This video describes cataracts and how cataracts surgery is performed.
Cataracts are a leading cause of vision loss for people all around the world. While cataracts are a natural part of the aging process, they do not have to interfere with your lifestyle. A cataract is a clouding of a crystalline lens inside your eye. This lens is one of the key structures for focusing light at the back of your eye, where nerves send signals to your brain and you see an image. When the lens of your eye is clear and unclouded, it allows light to pass through. As your lens naturally clouds with age it blocks some light from coming through. This causes your vision to become yellowed and blurry almost like looking through an amber lens or dirty glasses. This makes it difficult to see, especially at night, as glare around light is the common symptom of cataracts. Because the cataract worsens over time, it eventually keeps you from fully enjoying the activities you love. Like most things related to aging, cataracts develop more slowly based on genetics and lifestyle choices, such as managing your stress level and making healthy dietary choices. Treating a cataract can open up a whole new world of possibilities when it comes to your vision. Talk to your doctor today about cataract surgery, which can help ensure your vision keeps up with your lifestyle.

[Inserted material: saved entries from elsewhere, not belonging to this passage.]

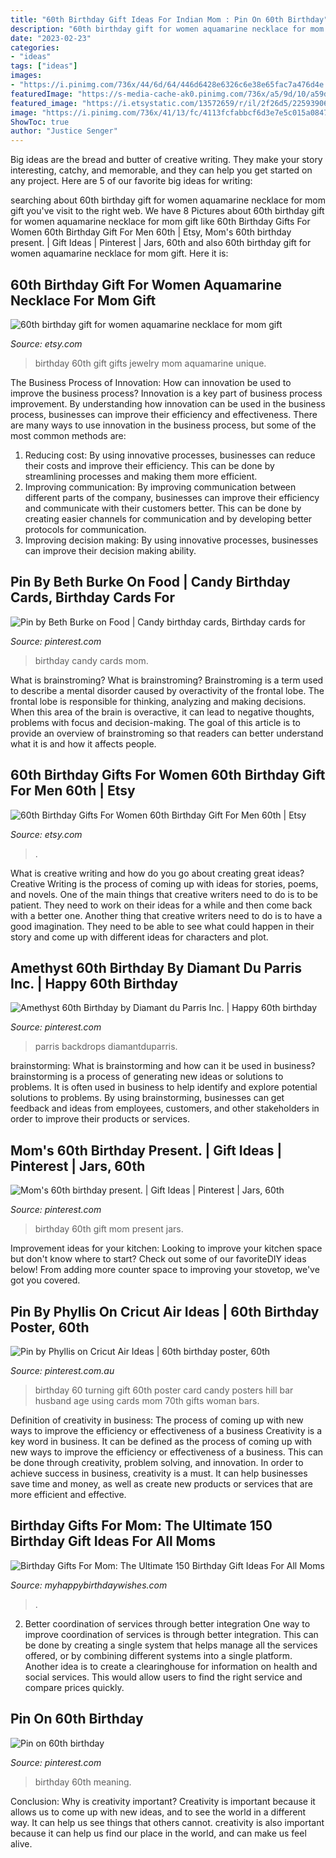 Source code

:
 ```yaml
---
title: "60th Birthday Gift Ideas For Indian Mom : Pin On 60th Birthday"
description: "60th birthday gift for women aquamarine necklace for mom gift"
date: "2023-02-23"
categories:
- "ideas"
tags: ["ideas"]
images:
- "https://i.pinimg.com/736x/44/6d/64/446d6428e6326c6e38e65fac7a476d4e.jpg"
featuredImage: "https://s-media-cache-ak0.pinimg.com/736x/a5/9d/10/a59d10ed3f87fc9aee122dd9aef9aa6a.jpg"
featured_image: "https://i.etsystatic.com/13572659/r/il/2f26d5/2259390606/il_fullxfull.2259390606_hmdn.jpg"
image: "https://i.pinimg.com/736x/41/13/fc/4113fcfabbcf6d3e7e5c015a08477b6e.jpg"
ShowToc: true
author: "Justice Senger"
---
```



Big ideas are the bread and butter of creative writing. They make your story interesting, catchy, and memorable, and they can help you get started on any project. Here are 5 of our favorite big ideas for writing:

	

		
searching about 60th birthday gift for women aquamarine necklace for mom gift you've visit to the right web. We have 8 Pictures about 60th birthday gift for women aquamarine necklace for mom gift like 60th Birthday Gifts For Women 60th Birthday Gift For Men 60th | Etsy, Mom&#039;s 60th birthday present. | Gift Ideas | Pinterest | Jars, 60th and also 60th birthday gift for women aquamarine necklace for mom gift. Here it is:
		
    
## 60th Birthday Gift For Women Aquamarine Necklace For Mom Gift

<img loading=lazy src="https://img1.etsystatic.com/111/0/5779111/il_fullxfull.860268581_g0yw.jpg" onerror="this.onerror=null;this.src='https://tse3.mm.bing.net/th?id=OIP.Lnim88d0pp3wSMv4EZnNOAHaGD&amp;pid=15.1';" alt="60th birthday gift for women aquamarine necklace for mom gift">

_Source: etsy.com_

>birthday 60th gift gifts jewelry mom aquamarine unique. 

	

The Business Process of Innovation: How can innovation be used to improve the business process?
Innovation is a key part of business process improvement. By understanding how innovation can be used in the business process, businesses can improve their efficiency and effectiveness. There are many ways to use innovation in the business process, but some of the most common methods are: 
1) Reducing cost: By using innovative processes, businesses can reduce their costs and improve their efficiency. This can be done by streamlining processes and making them more efficient. 
2) Improving communication: By improving communication between different parts of the company, businesses can improve their efficiency and communicate with their customers better. This can be done by creating easier channels for communication and by developing better protocols for communication. 
3) Improving decision making: By using innovative processes, businesses can improve their decision making ability.

    
## Pin By Beth Burke On Food | Candy Birthday Cards, Birthday Cards For

<img loading=lazy src="https://i.pinimg.com/736x/68/25/b9/6825b9ec4db87793813fa1e2add2e8c4---birthday-birthday-gifts.jpg" onerror="this.onerror=null;this.src='https://tse3.mm.bing.net/th?id=OIP.eomc5SujciW6NQP2NdN9hQHaJ4&amp;pid=15.1';" alt="Pin by Beth Burke on Food | Candy birthday cards, Birthday cards for">

_Source: pinterest.com_

>birthday candy cards mom. 

	

What is brainstroming?
What is brainstroming? Brainstroming is a term used to describe a mental disorder caused by overactivity of the frontal lobe. The frontal lobe is responsible for thinking, analyzing and making decisions. When this area of the brain is overactive, it can lead to negative thoughts, problems with focus and decision-making. The goal of this article is to provide an overview of brainstroming so that readers can better understand what it is and how it affects people.

    
## 60th Birthday Gifts For Women 60th Birthday Gift For Men 60th | Etsy

<img loading=lazy src="https://i.etsystatic.com/13572659/r/il/2f26d5/2259390606/il_fullxfull.2259390606_hmdn.jpg" onerror="this.onerror=null;this.src='https://tse4.mm.bing.net/th?id=OIP.3QWXMdjYwg5VgIYW6ESD9gHaF0&amp;pid=15.1';" alt="60th Birthday Gifts For Women 60th Birthday Gift For Men 60th | Etsy">

_Source: etsy.com_

>. 

	

What is creative writing and how do you go about creating great ideas?
Creative Writing is the process of coming up with ideas for stories, poems, and novels. One of the main things that creative writers need to do is to be patient. They need to work on their ideas for a while and then come back with a better one. Another thing that creative writers need to do is to have a good imagination. They need to be able to see what could happen in their story and come up with different ideas for characters and plot.

    
## Amethyst 60th Birthday By Diamant Du Parris Inc. | Happy 60th Birthday

<img loading=lazy src="https://i.pinimg.com/736x/41/13/fc/4113fcfabbcf6d3e7e5c015a08477b6e.jpg" onerror="this.onerror=null;this.src='https://tse3.mm.bing.net/th?id=OIP.rLrmBfJ3T1lf8pyutd9vSwHaHa&amp;pid=15.1';" alt="Amethyst 60th Birthday by Diamant du Parris Inc. | Happy 60th birthday">

_Source: pinterest.com_

>parris backdrops diamantduparris. 

	

brainstorming: What is brainstorming and how can it be used in business?
brainstorming is a process of generating new ideas or solutions to problems. It is often used in business to help identify and explore potential solutions to problems. By using brainstorming, businesses can get feedback and ideas from employees, customers, and other stakeholders in order to improve their products or services.

    
## Mom&#039;s 60th Birthday Present. | Gift Ideas | Pinterest | Jars, 60th

<img loading=lazy src="https://s-media-cache-ak0.pinimg.com/736x/a5/9d/10/a59d10ed3f87fc9aee122dd9aef9aa6a.jpg" onerror="this.onerror=null;this.src='https://tse3.mm.bing.net/th?id=OIP.2LgY_drdNpGU7prplAkhEwHaJ3&amp;pid=15.1';" alt="Mom&#039;s 60th birthday present. | Gift Ideas | Pinterest | Jars, 60th">

_Source: pinterest.com_

>birthday 60th gift mom present jars. 

	

Improvement ideas for your kitchen:
Looking to improve your kitchen space but don't know where to start? Check out some of our favoriteDIY ideas below! From adding more counter space to improving your stovetop, we've got you covered.

    
## Pin By Phyllis On Cricut Air Ideas | 60th Birthday Poster, 60th

<img loading=lazy src="https://i.pinimg.com/736x/df/51/c0/df51c06bed2f4462ce7004dc09037a56--cricut-explore-project-ideas.jpg" onerror="this.onerror=null;this.src='https://tse1.mm.bing.net/th?id=OIP.NuIbDpdFoTnhWHh2kU26MAHaJ4&amp;pid=15.1';" alt="Pin by Phyllis on Cricut Air Ideas | 60th birthday poster, 60th">

_Source: pinterest.com.au_

>birthday 60 turning gift 60th poster card candy posters hill bar husband age using cards mom 70th gifts woman bars. 

	

Definition of creativity in business: The process of coming up with new ways to improve the efficiency or effectiveness of a business
Creativity is a key word in business. It can be defined as the process of coming up with new ways to improve the efficiency or effectiveness of a business. This can be done through creativity, problem solving, and innovation. 
In order to achieve success in business, creativity is a must. It can help businesses save time and money, as well as create new products or services that are more efficient and effective.

    
## Birthday Gifts For Mom: The Ultimate 150 Birthday Gift Ideas For All Moms

<img loading=lazy src="https://www.myhappybirthdaywishes.com/wp-content/uploads/2018/05/moms-birthday-gift-idea.jpg" onerror="this.onerror=null;this.src='https://tse2.mm.bing.net/th?id=OIP.yjpOKb8SHcxkCvKvVmCrTwHaF7&amp;pid=15.1';" alt="Birthday Gifts For Mom: The Ultimate 150 Birthday Gift Ideas For All Moms">

_Source: myhappybirthdaywishes.com_

>. 

	

2) Better coordination of services through better integration
One way to improve coordination of services is through better integration. This can be done by creating a single system that helps manage all the services offered, or by combining different systems into a single platform. Another idea is to create a clearinghouse for information on health and social services. This would allow users to find the right service and compare prices quickly.

    
## Pin On 60th Birthday

<img loading=lazy src="https://i.pinimg.com/736x/44/6d/64/446d6428e6326c6e38e65fac7a476d4e.jpg" onerror="this.onerror=null;this.src='https://tse3.mm.bing.net/th?id=OIP.D77buR0ndeketf5t1grhSgHaFj&amp;pid=15.1';" alt="Pin on 60th birthday">

_Source: pinterest.com_

>birthday 60th meaning. 

	

Conclusion: Why is creativity important?
Creativity is important because it allows us to come up with new ideas, and to see the world in a different way. It can help us see things that others cannot. creativity is also important because it can help us find our place in the world, and can make us feel alive.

As the Cataract grows larger and clouds more of your lens, more noticeable symptoms will develop. These symptoms may include cloudy or blurred vision, faded colors, double or multiple images, and poor night vision.
If a cataract grows large enough to impair your vision, and affect your daily activities, cataract removal is recommended. Cataract removal is a common procedure and is safely performed millions of times each year. During the procedure, the cataract surgeon removes the clouded lens that has affected your vision, and replaces it with a clear, artificial, intraocular lens. As a result, most patients can achieve a noticeable improvement in their vision. Cataract surgery used to require a fairly large incision in the eye and the use of sutures to close that incision. Today, technological advances allow surgeons to work through an incision much smaller than in the past, usually requiring no sutures at all. Small incision cataract surgery is made possible by using high-frequency sound waves known as “ultrasound” or “phacoemulsification”. The sound waves break a cataract up into tiny fragments that can then be removed through the small incision. The other advance that makes small incision cataract surgery possible is the “foldable” intraocular lens implant. These implants are made of soft materials which can be folded like a taco, or rolled up with a special instrument allowing them to fit through very small incisions. Once inside the eye, these lenses unfold and return to their original shape. Small incision cataract surgery is less invasive, allows patients to resume normal activity soon after surgery, and provides the fastest recovery of vision.
Cataract surgery is one of the safest and most commonly performed operations around the world. First, the surgeon will create an incision in the cornea. This incision is just large enough to pass the surgical instruments through. Following the incision, the surgeon will gently peel off the front layer of the lens.This will allow access to the inner areas of the lens where the cataract is formed. Next, the surgeon will use a tool to break up the cataract into smaller segments. As the cataract is divided into segments the surgeon will vacuum the smaller fragments out of the remaining good lens. Once the cataract has been removed, the replacement lens is then inserted into the capsular bag where the natural lens used to be. In most cases, this is an intraocular lens, which is foldable and slips in through the tiny incision. Because the incision is so small it is often water tight and does not require any sutures, particularly if a folded lens has been used.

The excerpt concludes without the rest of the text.